[SOLVED] UniformBufferObject-Data's Offset violating Spec for some reason?

Started by Source_of_Truth, April 26, 2020, 16:11:48

Previous topic - Next topic

Source_of_Truth

Hi people of the LWJGL-Forum  :)

Okay, given this UBO:

layout (std140) uniform BaseRenderData {
	mat4 viewMatrix;
	mat4 projectionMatrix;
	vec3 camPosition;
	float cameraAngleVertical;
	float cameraAngleHorizontal;
};


I would expect to fill it using the following code:

//'buffer' is a 'FloatBuffer', using only floats here
buffer.rewind();

//send over matrices data (matrices are org.joml.Matrix4f-objects):
viewMatrix.get(buffer);
bufferToPutMatricesIn.position( 16 );
projectionMatrix.get(buffer);
bufferToPutMatricesIn.position( 32 );

//send over camera data, all of these members are floats:
buffer.put(camera.position.x);
buffer.put(camera.position.y);
buffer.put(camera.position.z);
buffer.put(0.f); //!!!!!!!
buffer.put(camera.verticalAngle);
buffer.put(camera.horizontalAngle);


Now, I have marked a specific line with !!!!!!!, which is giving me a headache.

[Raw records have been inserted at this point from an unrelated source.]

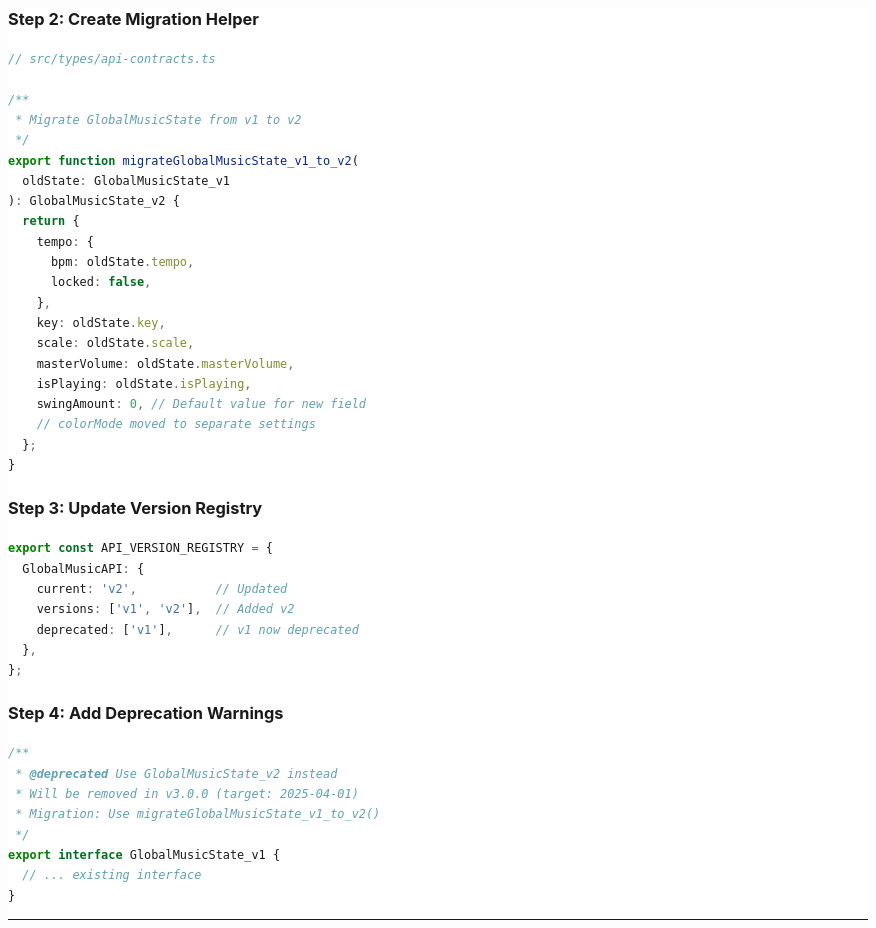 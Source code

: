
 ```typescript
```

### Step 2: Create Migration Helper

```typescript
// src/types/api-contracts.ts

/**
 * Migrate GlobalMusicState from v1 to v2
 */
export function migrateGlobalMusicState_v1_to_v2(
  oldState: GlobalMusicState_v1
): GlobalMusicState_v2 {
  return {
    tempo: {
      bpm: oldState.tempo,
      locked: false,
    },
    key: oldState.key,
    scale: oldState.scale,
    masterVolume: oldState.masterVolume,
    isPlaying: oldState.isPlaying,
    swingAmount: 0, // Default value for new field
    // colorMode moved to separate settings
  };
}
```

### Step 3: Update Version Registry

```typescript
export const API_VERSION_REGISTRY = {
  GlobalMusicAPI: {
    current: 'v2',           // Updated
    versions: ['v1', 'v2'],  // Added v2
    deprecated: ['v1'],      // v1 now deprecated
  },
};
```

### Step 4: Add Deprecation Warnings

```typescript
/**
 * @deprecated Use GlobalMusicState_v2 instead
 * Will be removed in v3.0.0 (target: 2025-04-01)
 * Migration: Use migrateGlobalMusicState_v1_to_v2()
 */
export interface GlobalMusicState_v1 {
  // ... existing interface
}
```

---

Since my UBO is of std140 layout, the vec3 I am using here should have the size of a vec4, hence I need to add this "dead" data.
However, keeping this line in the code will break the shader, with the vertical angle's value becoming the horizontal one and and horizontal one not being applied. Aka, it is an offset-problem. Question is **WHY?** Removing the line makes everything behave correctly, which is a violation of OpenGL spec as far as I understand it.

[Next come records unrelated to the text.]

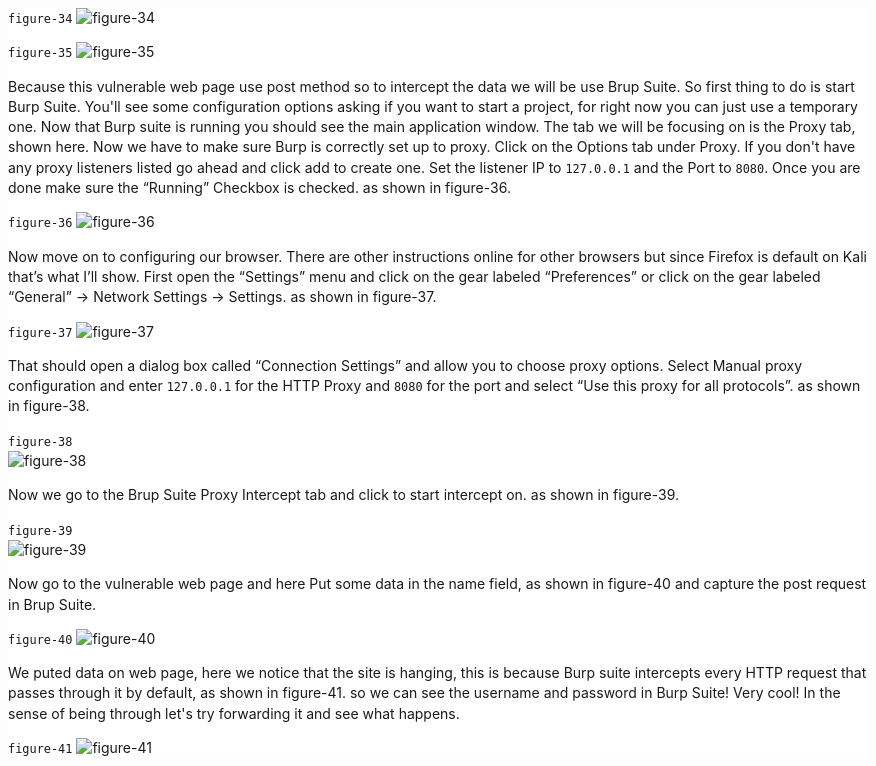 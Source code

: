 `figure-34`
![figure-34](https://user-images.githubusercontent.com/83446765/157672092-60c4511e-0737-4dfb-bf89-12cec43c759d.png)			
			
			
`figure-35`
![figure-35](https://user-images.githubusercontent.com/83446765/157672114-910ff1b7-70ef-42bb-9868-ac98a89c9562.png)						
			
Because this vulnerable web page use post method so to intercept the data we will be use Brup Suite.
So first thing to do is start Burp Suite. You'll see some configuration options asking if you want to start a project, for right now you can just use a temporary one. Now that Burp suite is running you should see the main application window. The tab we will be focusing on is the Proxy tab, shown here. Now we have to make sure Burp is correctly set up to proxy. Click on the Options tab under Proxy. If you don't have any proxy listeners listed go ahead and click add to create one. Set the listener IP to `127.0.0.1` and the Port to `8080`. Once you are done make sure the “Running” Checkbox is checked. as shown in figure-36.

`figure-36`
![figure-36](https://user-images.githubusercontent.com/83446765/157672138-088af30b-d9e1-4212-aaf6-c175682d39b5.png)			
			
Now move on to configuring our browser. There are other instructions online for other browsers but since Firefox is default on Kali that’s what I’ll show. First open the “Settings” menu and click on the gear labeled “Preferences” or click on the gear labeled “General” → Network Settings → Settings. as shown in figure-37.

`figure-37`
![figure-37](https://user-images.githubusercontent.com/83446765/157672126-ef9e8067-bf72-496f-8f48-3ed65dc736cd.png)			
			
That should open a dialog box called “Connection Settings” and allow you to choose proxy options. Select Manual proxy configuration and enter `127.0.0.1` for the HTTP Proxy and `8080` for the port and select “Use this proxy for all protocols”. as shown in figure-38.

`figure-38`</br>
![figure-38](https://user-images.githubusercontent.com/83446765/157672167-1c7f86e5-8026-49a8-96d3-203ba507dfd3.png)			
			
Now we go to the Brup Suite Proxy Intercept tab and click to start intercept on. as shown in figure-39.

`figure-39`</br>
![figure-39](https://user-images.githubusercontent.com/83446765/157672197-99c508b4-59ab-4d96-bfb2-0b33cc6ec5fa.png)			
			
Now go to the vulnerable web page and here Put some data in the name field, as shown in figure-40 and capture the post request in Brup Suite.

`figure-40`
![figure-40](https://user-images.githubusercontent.com/83446765/157672065-05b325b1-fc80-4c7a-b172-8a3774ac369b.png)			
			
We puted data on web page, here we notice that the site is hanging, this is because Burp suite intercepts every HTTP request that passes through it by default, as shown in figure-41.
so we can see the username and password in Burp Suite! Very cool! In the sense of being through let's try forwarding it and see what happens.
			
`figure-41`
![figure-41](https://user-images.githubusercontent.com/83446765/157672141-ce1eacb0-93ef-49e1-a3ee-60e18020b42f.png)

I am not ready to believe that my device's driver has a bug that severe. Anybody got an idea?

For reference, I am using LWJGL 3.2.3.

KaiHH

You are probably misunderstanding std140.
When you have a vec3 and immediately after it a float, then the float will fill up the vec3 to make it a vec4. So, basically, the following float will be the vec3's 'w' component, making it a vec4. What's important here is the alignment of a data type.
The vec3 will have an alignment of a vec4, which is true in your case. However, the following float will simply need to have an alignment of a float, which is just a 4-bytes boundary, which is just after the vec3's z component.
If you had a vec3 and then following a vec4, then the vec4 would need to have an alignment of 16 bytes, which would mean that you would have had a padding of 4 bytes right after the vec3.
In essence: Not every vec3 is padded to a vec4. It rather depends on the alignment requirements of any following member.

So simply put: Your driver behaves completely according to spec.